His career encompasses many pivotal events in 20th-century America, evidenced in the subject matter of his fourteen novels, three short-story collections, five plays, and five nonfiction works.
In 1952, Vonnegut published his first novel, Player Piano. It was well acclaimed but not commercially successful. In the nearly 20 years that followed, he continued to publish more novels, including two that were nominated for the
Hugo Awards: The Sirens Of Titan  and Cat's Cradle .
Vonnegut's commercial breakthrough was his sixth novel, Slaughterhouse-Five (1969). The book's anti-war sentiment resonated with its readers amidst the ongoing Vietnam War, and Slaughterhouse-Five went to the top of The New York Times Best Seller list.
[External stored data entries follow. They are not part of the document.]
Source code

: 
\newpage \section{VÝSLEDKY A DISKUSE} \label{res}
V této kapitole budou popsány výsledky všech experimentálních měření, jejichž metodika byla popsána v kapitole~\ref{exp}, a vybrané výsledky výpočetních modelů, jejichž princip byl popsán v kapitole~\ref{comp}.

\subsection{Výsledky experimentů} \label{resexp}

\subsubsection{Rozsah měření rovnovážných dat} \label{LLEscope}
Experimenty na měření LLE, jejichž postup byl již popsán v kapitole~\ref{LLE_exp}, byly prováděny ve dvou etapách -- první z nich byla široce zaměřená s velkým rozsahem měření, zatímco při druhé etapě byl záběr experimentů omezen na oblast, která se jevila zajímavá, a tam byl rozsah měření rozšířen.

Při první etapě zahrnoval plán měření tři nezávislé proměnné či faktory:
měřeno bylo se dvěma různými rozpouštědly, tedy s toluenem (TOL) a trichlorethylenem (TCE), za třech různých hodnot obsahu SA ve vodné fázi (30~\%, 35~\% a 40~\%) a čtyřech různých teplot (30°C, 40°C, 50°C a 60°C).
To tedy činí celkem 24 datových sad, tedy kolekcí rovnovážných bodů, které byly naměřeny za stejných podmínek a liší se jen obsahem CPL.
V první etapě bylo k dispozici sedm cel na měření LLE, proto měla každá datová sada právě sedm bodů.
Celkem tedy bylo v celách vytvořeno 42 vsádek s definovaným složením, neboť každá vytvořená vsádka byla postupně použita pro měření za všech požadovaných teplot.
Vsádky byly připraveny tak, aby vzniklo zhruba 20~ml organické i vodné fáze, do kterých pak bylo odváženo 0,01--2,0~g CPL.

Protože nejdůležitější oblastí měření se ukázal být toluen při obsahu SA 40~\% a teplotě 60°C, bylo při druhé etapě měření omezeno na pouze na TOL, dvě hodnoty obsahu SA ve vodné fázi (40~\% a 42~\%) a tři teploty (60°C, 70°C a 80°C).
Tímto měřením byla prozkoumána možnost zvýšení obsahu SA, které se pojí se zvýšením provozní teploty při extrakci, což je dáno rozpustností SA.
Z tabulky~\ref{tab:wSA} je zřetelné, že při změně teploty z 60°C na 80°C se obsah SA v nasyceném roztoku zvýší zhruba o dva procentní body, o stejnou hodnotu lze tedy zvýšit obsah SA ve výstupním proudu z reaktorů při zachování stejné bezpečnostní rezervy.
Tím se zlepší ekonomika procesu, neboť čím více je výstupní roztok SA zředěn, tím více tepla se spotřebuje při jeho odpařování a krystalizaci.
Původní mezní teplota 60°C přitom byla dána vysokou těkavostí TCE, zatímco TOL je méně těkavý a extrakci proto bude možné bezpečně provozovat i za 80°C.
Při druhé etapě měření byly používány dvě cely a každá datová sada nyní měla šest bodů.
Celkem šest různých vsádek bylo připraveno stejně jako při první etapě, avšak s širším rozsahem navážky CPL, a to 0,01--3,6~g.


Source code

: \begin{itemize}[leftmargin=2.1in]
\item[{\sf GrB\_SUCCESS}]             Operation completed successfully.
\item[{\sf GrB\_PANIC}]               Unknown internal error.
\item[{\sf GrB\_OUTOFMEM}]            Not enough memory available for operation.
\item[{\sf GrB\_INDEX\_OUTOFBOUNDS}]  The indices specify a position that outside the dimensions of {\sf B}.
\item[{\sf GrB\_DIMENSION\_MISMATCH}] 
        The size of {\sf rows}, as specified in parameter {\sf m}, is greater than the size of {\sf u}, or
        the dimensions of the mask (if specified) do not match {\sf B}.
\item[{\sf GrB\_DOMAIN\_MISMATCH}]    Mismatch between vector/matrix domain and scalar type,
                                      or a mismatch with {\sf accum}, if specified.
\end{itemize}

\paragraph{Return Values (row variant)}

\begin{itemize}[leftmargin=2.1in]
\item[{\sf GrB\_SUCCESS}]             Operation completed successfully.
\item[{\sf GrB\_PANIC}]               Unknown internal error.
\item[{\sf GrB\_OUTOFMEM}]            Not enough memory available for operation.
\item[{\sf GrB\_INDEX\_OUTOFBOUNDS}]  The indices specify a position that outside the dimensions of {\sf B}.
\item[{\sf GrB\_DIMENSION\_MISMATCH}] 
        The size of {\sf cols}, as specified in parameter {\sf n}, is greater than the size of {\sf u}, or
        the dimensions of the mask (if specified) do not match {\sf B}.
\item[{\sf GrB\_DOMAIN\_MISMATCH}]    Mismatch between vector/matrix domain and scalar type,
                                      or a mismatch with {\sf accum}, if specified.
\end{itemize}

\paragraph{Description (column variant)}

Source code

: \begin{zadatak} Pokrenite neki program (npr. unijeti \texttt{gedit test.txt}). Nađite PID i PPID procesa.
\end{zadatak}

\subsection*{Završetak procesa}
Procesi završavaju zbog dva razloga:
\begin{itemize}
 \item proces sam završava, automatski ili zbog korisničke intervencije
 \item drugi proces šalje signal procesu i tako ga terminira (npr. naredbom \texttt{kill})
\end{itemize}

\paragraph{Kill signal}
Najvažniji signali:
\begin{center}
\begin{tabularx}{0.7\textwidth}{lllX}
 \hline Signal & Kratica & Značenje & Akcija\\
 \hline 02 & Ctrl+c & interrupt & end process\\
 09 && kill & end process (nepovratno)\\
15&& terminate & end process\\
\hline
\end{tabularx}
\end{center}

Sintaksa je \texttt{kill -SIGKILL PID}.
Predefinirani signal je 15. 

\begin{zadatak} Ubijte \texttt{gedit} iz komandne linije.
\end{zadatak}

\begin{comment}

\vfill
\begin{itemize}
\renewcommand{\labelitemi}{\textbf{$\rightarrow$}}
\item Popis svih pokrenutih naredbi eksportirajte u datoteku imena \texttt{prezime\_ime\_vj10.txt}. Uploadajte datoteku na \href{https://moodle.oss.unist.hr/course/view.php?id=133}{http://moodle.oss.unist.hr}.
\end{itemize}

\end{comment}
For a taste of his dark humor, consider a 2006 interview where Vonnegut sardonically stated that he would sue the maker of the Pall Mall-branded cigarettes he had been smoking since he was a teenager, for false advertising: "And do you know why? Because I'm 83 years old. The lying bastards! On the package, Brown & Williamson promised to kill me."
Vonnegut died a year later, on April 11, 2007, as a result of brain injuries incurred from a fall at his home.